MFY found that just seven law firms filed nearly one-third of all the cases seeking to collect $25,000 or less in New York City’s civil courts. Fewer than 10 percent of the defendants in those cases appeared to defend themselves.
“Then there are these high number of default judgments rates,” said Carolyn E. Coffey, a staff lawyer at MFY and an author of the study. She said she was mystified that problems with getting notice could go unaddressed.
“Part of the problem is the business model of these debt collection lawsuits,” Ms. Coffey said. Creditors often have bought the loans from another financial company, she said, and then hired companies that specialize in collections to notify people of lawsuits.

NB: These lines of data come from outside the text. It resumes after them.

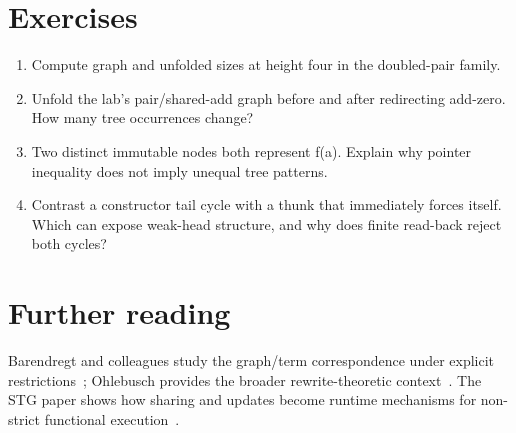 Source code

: \section{Exercises}
\label{sec:ch86-exercises}
\begin{enumerate}
\item\label{ex:ch86-unfold} Compute graph and unfolded sizes at height four in the doubled-pair family.
\item\label{ex:ch86-update} Unfold the lab's pair/shared-add graph before and after redirecting add-zero.
How many tree occurrences change?
\item\label{ex:ch86-identity} Two distinct immutable nodes both represent f(a).
Explain why pointer inequality does not imply unequal tree patterns.
\item\label{ex:ch86-cycle} Contrast a constructor tail cycle with a thunk that immediately forces itself.
Which can expose weak-head structure, and why does finite read-back reject both cycles?
\end{enumerate}

\section{Further reading}
\label{sec:ch86-reading}
Barendregt and colleagues study the graph/term correspondence under explicit restrictions~\cite{barendregt-1987-term-graphs}; Ohlebusch provides the broader rewrite-theoretic context~\cite{ohlebusch-2002-rewriting}.
The STG paper shows how sharing and updates become runtime mechanisms for non-strict functional execution~\cite{peytonjones-1992-stg}.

The payment for delivering notice of a lawsuit may be just $5 for each successful assignment, Ms. Coffey said, creating an incentive to engage in “sewer service,” where the delivery person simply tosses the court notice in the sewer and claims that the defendant was notified.
Improper notification isn’t the only problem however. Many defendants fail to respond:
While it may seem obvious that a foreclosure action can result in the loss of the subject property, the reality is that historically, many homeowners do not file answers to foreclosure complaints. With the new laws, the legislature and courts seek to emphasize the need for homeowners to take quick action by filing and serving an answer to the foreclosure complaint. The hope is to give homeowners, particularly those who are burdened with subprime loans, a chance to stop foreclosure and reach an alternative solution not involving the loss of their properties.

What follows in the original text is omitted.